Task objective: Leave out the images and return all the data word for word.

Records provided:

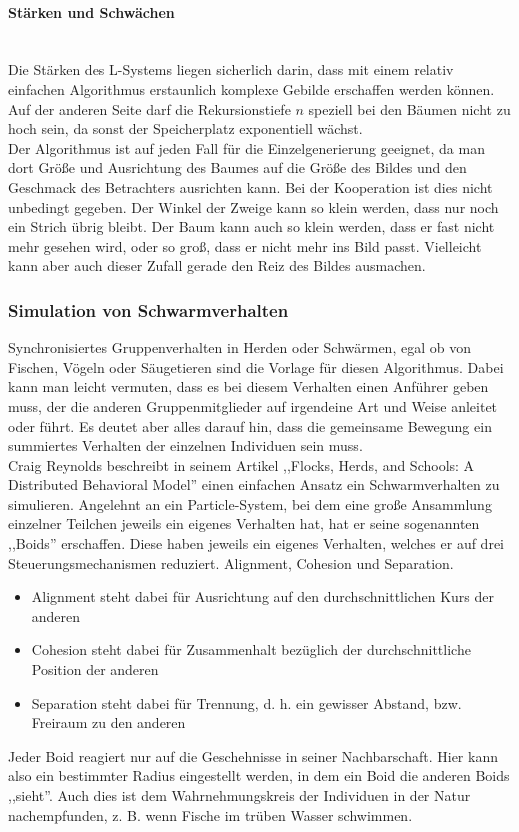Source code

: \documentclass[../mciAusarbeitung.tex]{subfiles}
\begin{document}
				
		
		\paragraph{Stärken und Schwächen}$~$\\
		Die Stärken des L-Systems liegen sicherlich darin, dass mit einem relativ einfachen Algorithmus erstaunlich komplexe Gebilde erschaffen werden können. Auf der anderen Seite darf die Rekursionstiefe $ n $ speziell bei den Bäumen nicht zu hoch sein, da sonst der Speicherplatz exponentiell wächst.\\
		Der Algorithmus ist auf jeden Fall für die Einzelgenerierung geeignet, da man dort Größe und Ausrichtung des Baumes auf die Größe des Bildes und den Geschmack des Betrachters ausrichten kann. Bei der Kooperation ist dies nicht unbedingt gegeben. Der Winkel der Zweige kann so klein werden, dass nur noch ein Strich übrig bleibt. Der Baum kann auch so klein werden, dass er fast nicht mehr gesehen wird, oder so groß, dass er nicht mehr ins Bild passt. Vielleicht kann aber auch dieser Zufall gerade den Reiz des Bildes ausmachen.
	 
	 
	\subsubsection{Simulation von Schwarmverhalten}
		Synchronisiertes Gruppenverhalten in Herden oder Schwärmen, egal ob von Fischen, Vögeln oder Säugetieren sind die Vorlage für diesen Algorithmus. Dabei kann man leicht vermuten, dass es bei diesem Verhalten einen Anführer geben muss, der die anderen Gruppenmitglieder auf irgendeine Art und Weise anleitet oder führt. Es deutet aber alles darauf hin, dass die gemeinsame Bewegung ein summiertes Verhalten der einzelnen Individuen sein muss.\\
		Craig Reynolds beschreibt in seinem Artikel ,,Flocks, Herds, and Schools: A Distributed Behavioral Model'' \cite{reynolds1987flocks} einen einfachen Ansatz ein Schwarmverhalten zu simulieren. Angelehnt an ein Particle-System, bei dem eine große Ansammlung einzelner Teilchen jeweils ein eigenes Verhalten hat, hat er seine sogenannten ,,Boids'' erschaffen. Diese haben jeweils ein eigenes Verhalten, welches er auf drei Steuerungsmechanismen reduziert. Alignment, Cohesion und Separation.
		\begin{itemize}
			\item Alignment steht dabei für Ausrichtung auf den durchschnittlichen Kurs der anderen
			\item Cohesion steht dabei für Zusammenhalt bezüglich der durchschnittliche Position der anderen
			\item Separation steht dabei für Trennung, d. h. ein gewisser Abstand, bzw. Freiraum zu den anderen
		\end{itemize}
		Jeder Boid reagiert nur auf die Geschehnisse in seiner Nachbarschaft. Hier kann also ein bestimmter Radius eingestellt werden, in dem ein Boid die anderen Boids ,,sieht''. Auch dies ist dem Wahrnehmungskreis der Individuen in der Natur nachempfunden, z. B. wenn Fische im trüben Wasser schwimmen.
\end{document}
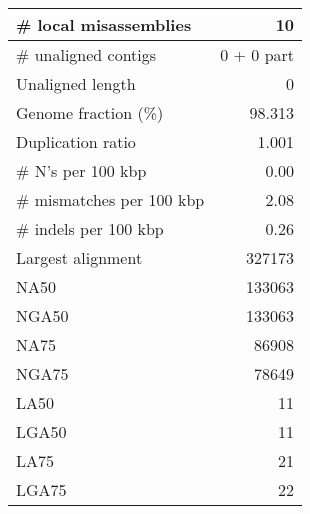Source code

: \documentclass[12pt,a4paper]{article}
\begin{document}
\begin{table}[ht]
\begin{center}
\begin{tabular}{|l*{1}{|r}|}
\# local misassemblies & 10 \\ \hline
\# unaligned contigs & 0 + 0 part \\ \hline
Unaligned length & 0 \\ \hline
Genome fraction (\%) & 98.313 \\ \hline
Duplication ratio & 1.001 \\ \hline
\# N's per 100 kbp & 0.00 \\ \hline
\# mismatches per 100 kbp & 2.08 \\ \hline
\# indels per 100 kbp & 0.26 \\ \hline
Largest alignment & 327173 \\ \hline
NA50 & 133063 \\ \hline
NGA50 & 133063 \\ \hline
NA75 & 86908 \\ \hline
NGA75 & 78649 \\ \hline
LA50 & 11 \\ \hline
LGA50 & 11 \\ \hline
LA75 & 21 \\ \hline
LGA75 & 22 \\ \hline
\end{tabular}
\end{center}
\end{table}
\end{document}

Response below:
Source code

: \documentclass[../mciAusarbeitung.tex]{subfiles}
\begin{document}
				
		
		\paragraph{Stärken und Schwächen}$~$\\
		Die Stärken des L-Systems liegen sicherlich darin, dass mit einem relativ einfachen Algorithmus erstaunlich komplexe Gebilde erschaffen werden können. Auf der anderen Seite darf die Rekursionstiefe $ n $ speziell bei den Bäumen nicht zu hoch sein, da sonst der Speicherplatz exponentiell wächst.\\
		Der Algorithmus ist auf jeden Fall für die Einzelgenerierung geeignet, da man dort Größe und Ausrichtung des Baumes auf die Größe des Bildes und den Geschmack des Betrachters ausrichten kann. Bei der Kooperation ist dies nicht unbedingt gegeben. Der Winkel der Zweige kann so klein werden, dass nur noch ein Strich übrig bleibt. Der Baum kann auch so klein werden, dass er fast nicht mehr gesehen wird, oder so groß, dass er nicht mehr ins Bild passt. Vielleicht kann aber auch dieser Zufall gerade den Reiz des Bildes ausmachen.
	 
	 
	\subsubsection{Simulation von Schwarmverhalten}
		Synchronisiertes Gruppenverhalten in Herden oder Schwärmen, egal ob von Fischen, Vögeln oder Säugetieren sind die Vorlage für diesen Algorithmus. Dabei kann man leicht vermuten, dass es bei diesem Verhalten einen Anführer geben muss, der die anderen Gruppenmitglieder auf irgendeine Art und Weise anleitet oder führt. Es deutet aber alles darauf hin, dass die gemeinsame Bewegung ein summiertes Verhalten der einzelnen Individuen sein muss.\\
		Craig Reynolds beschreibt in seinem Artikel ,,Flocks, Herds, and Schools: A Distributed Behavioral Model'' \cite{reynolds1987flocks} einen einfachen Ansatz ein Schwarmverhalten zu simulieren. Angelehnt an ein Particle-System, bei dem eine große Ansammlung einzelner Teilchen jeweils ein eigenes Verhalten hat, hat er seine sogenannten ,,Boids'' erschaffen. Diese haben jeweils ein eigenes Verhalten, welches er auf drei Steuerungsmechanismen reduziert. Alignment, Cohesion und Separation.
		\begin{itemize}
			\item Alignment steht dabei für Ausrichtung auf den durchschnittlichen Kurs der anderen
			\item Cohesion steht dabei für Zusammenhalt bezüglich der durchschnittliche Position der anderen
			\item Separation steht dabei für Trennung, d. h. ein gewisser Abstand, bzw. Freiraum zu den anderen
		\end{itemize}
		Jeder Boid reagiert nur auf die Geschehnisse in seiner Nachbarschaft. Hier kann also ein bestimmter Radius eingestellt werden, in dem ein Boid die anderen Boids ,,sieht''. Auch dies ist dem Wahrnehmungskreis der Individuen in der Natur nachempfunden, z. B. wenn Fische im trüben Wasser schwimmen.
\end{document}
Source code

: \documentclass[12pt,a4paper]{article}
\begin{document}
\begin{table}[ht]
\begin{center}
\begin{tabular}{|l*{1}{|r}|}
\# local misassemblies & 10 \\ \hline
\# unaligned contigs & 0 + 0 part \\ \hline
Unaligned length & 0 \\ \hline
Genome fraction (\%) & 98.313 \\ \hline
Duplication ratio & 1.001 \\ \hline
\# N's per 100 kbp & 0.00 \\ \hline
\# mismatches per 100 kbp & 2.08 \\ \hline
\# indels per 100 kbp & 0.26 \\ \hline
Largest alignment & 327173 \\ \hline
NA50 & 133063 \\ \hline
NGA50 & 133063 \\ \hline
NA75 & 86908 \\ \hline
NGA75 & 78649 \\ \hline
LA50 & 11 \\ \hline
LGA50 & 11 \\ \hline
LA75 & 21 \\ \hline
LGA75 & 22 \\ \hline
\end{tabular}
\end{center}
\end{table}
\end{document}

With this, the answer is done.